- Exercise directions
Everything below from the line with "- blog ghost" through the line with "- table level" must be retyped exactly, except the pictures.

- Material supplied

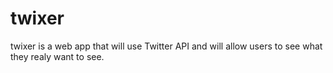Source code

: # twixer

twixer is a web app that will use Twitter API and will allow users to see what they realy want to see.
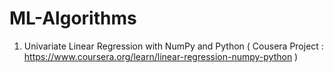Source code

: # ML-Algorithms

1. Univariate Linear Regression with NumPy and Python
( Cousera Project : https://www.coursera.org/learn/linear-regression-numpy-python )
---
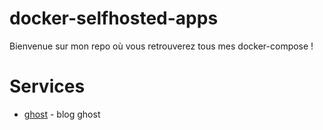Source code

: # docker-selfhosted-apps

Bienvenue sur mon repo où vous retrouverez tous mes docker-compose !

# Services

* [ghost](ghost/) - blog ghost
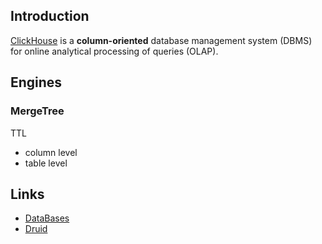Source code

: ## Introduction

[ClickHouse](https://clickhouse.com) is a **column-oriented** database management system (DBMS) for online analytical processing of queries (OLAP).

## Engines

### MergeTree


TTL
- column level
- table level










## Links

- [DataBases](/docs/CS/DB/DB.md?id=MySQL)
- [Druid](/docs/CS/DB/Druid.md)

- Task result
* [ghost](ghost/) - blog ghost
Source code

: ## Introduction

[ClickHouse](https://clickhouse.com) is a **column-oriented** database management system (DBMS) for online analytical processing of queries (OLAP).

## Engines

### MergeTree


TTL
- column level
- table level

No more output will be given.